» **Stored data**

************

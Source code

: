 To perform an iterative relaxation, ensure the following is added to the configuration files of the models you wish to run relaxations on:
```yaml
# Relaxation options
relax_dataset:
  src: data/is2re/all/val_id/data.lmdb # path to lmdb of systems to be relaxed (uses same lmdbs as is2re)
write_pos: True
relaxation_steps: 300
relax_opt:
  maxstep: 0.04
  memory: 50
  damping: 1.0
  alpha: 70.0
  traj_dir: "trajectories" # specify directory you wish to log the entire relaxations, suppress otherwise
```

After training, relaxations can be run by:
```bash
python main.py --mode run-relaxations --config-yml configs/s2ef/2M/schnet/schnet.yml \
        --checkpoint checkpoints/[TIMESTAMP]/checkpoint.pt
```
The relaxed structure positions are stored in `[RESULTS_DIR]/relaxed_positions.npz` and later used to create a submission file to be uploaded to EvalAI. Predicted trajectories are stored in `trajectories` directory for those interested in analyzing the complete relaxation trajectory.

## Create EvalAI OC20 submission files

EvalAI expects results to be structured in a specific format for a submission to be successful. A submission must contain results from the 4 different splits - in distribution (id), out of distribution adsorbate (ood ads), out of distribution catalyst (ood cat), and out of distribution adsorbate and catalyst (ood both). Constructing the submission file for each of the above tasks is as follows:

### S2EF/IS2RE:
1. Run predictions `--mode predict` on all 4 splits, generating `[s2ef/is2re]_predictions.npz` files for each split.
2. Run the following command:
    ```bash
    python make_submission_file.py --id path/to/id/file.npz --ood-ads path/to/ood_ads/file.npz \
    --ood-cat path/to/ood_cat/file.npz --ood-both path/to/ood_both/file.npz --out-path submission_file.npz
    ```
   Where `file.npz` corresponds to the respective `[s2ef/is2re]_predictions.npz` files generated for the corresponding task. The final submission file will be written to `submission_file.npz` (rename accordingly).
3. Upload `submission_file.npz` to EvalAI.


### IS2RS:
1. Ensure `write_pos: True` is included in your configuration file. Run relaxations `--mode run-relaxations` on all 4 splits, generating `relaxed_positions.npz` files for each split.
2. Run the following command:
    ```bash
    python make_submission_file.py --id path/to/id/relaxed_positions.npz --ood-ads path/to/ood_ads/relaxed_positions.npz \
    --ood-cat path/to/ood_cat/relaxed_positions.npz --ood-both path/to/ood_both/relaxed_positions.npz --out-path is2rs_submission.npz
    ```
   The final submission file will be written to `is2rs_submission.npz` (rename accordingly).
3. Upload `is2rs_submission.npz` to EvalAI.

************

» **ASSIGNMENT**
Across the entries, work out how many lines hold the word "python". Reply with that number only.

» **RESPONSE FOR THIS EXERCISE**
3